=== Dataset entries ===
* * * * * * *

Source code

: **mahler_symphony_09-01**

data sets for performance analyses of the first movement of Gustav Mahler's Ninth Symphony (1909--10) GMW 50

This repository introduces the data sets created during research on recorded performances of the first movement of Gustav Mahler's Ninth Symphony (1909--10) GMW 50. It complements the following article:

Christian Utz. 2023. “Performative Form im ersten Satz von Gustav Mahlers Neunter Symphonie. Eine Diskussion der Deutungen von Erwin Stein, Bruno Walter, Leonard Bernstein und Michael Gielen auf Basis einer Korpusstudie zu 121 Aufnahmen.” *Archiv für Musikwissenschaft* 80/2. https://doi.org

* * * * * * *

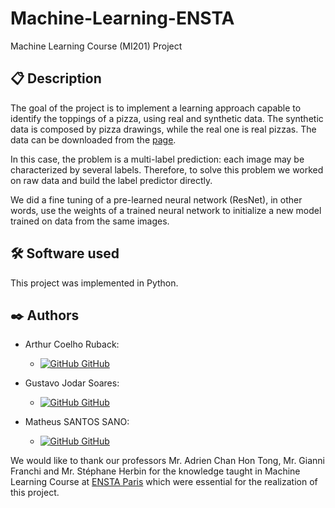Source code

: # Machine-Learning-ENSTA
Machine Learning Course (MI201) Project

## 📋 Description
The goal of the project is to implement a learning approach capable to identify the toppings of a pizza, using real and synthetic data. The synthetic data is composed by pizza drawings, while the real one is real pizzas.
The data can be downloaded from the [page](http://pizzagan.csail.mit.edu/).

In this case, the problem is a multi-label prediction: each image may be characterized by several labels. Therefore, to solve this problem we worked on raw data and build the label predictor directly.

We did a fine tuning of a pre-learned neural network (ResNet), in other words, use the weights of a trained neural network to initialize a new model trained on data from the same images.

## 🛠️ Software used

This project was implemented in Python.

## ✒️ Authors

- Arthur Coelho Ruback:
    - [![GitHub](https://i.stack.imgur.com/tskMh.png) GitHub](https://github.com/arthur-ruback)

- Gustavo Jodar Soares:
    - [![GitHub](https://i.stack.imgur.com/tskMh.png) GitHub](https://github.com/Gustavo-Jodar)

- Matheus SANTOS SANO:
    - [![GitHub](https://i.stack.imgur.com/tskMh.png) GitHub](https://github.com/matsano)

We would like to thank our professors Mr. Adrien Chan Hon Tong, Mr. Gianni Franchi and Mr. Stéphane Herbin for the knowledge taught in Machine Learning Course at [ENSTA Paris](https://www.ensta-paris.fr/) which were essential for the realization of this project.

* * * * * * *

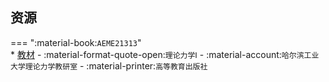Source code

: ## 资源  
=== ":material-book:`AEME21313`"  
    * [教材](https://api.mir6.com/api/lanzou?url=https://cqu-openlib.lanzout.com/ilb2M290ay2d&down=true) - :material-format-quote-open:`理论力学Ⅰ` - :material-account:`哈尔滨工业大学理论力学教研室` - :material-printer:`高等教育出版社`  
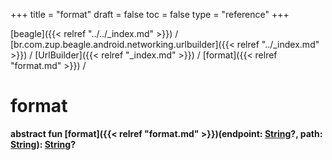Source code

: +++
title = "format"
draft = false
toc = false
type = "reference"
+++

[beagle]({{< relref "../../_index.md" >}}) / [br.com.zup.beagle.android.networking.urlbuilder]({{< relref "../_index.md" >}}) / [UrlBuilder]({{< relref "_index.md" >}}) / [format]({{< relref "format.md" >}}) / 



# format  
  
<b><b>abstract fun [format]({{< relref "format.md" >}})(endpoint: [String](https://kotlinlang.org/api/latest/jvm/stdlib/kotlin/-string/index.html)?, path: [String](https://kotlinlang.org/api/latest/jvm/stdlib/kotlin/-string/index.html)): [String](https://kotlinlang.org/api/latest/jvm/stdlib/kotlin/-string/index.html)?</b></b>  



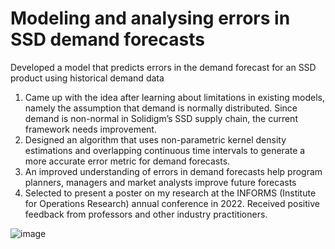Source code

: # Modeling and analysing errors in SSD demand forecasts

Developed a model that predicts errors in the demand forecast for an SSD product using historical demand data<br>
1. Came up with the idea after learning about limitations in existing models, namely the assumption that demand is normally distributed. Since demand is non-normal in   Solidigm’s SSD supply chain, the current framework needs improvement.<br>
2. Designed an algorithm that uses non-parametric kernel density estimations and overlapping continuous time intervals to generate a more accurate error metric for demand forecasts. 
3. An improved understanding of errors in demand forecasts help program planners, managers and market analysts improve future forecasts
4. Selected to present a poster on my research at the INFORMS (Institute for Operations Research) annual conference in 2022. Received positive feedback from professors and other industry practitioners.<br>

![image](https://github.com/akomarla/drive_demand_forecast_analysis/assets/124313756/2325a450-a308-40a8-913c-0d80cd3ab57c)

* * * * * * *

=== Work to complete ===
Beginning with the line above that contains "data sets for", copy each line exactly up to and including the line that contains "Christian Utz. 2023.", and go no further.

=== Answer below ===
data sets for performance analyses of the first movement of Gustav Mahler's Ninth Symphony (1909--10) GMW 50

This repository introduces the data sets created during research on recorded performances of the first movement of Gustav Mahler's Ninth Symphony (1909--10) GMW 50. It complements the following article:

Christian Utz. 2023. “Performative Form im ersten Satz von Gustav Mahlers Neunter Symphonie. Eine Diskussion der Deutungen von Erwin Stein, Bruno Walter, Leonard Bernstein und Michael Gielen auf Basis einer Korpusstudie zu 121 Aufnahmen.” *Archiv für Musikwissenschaft* 80/2. https://doi.org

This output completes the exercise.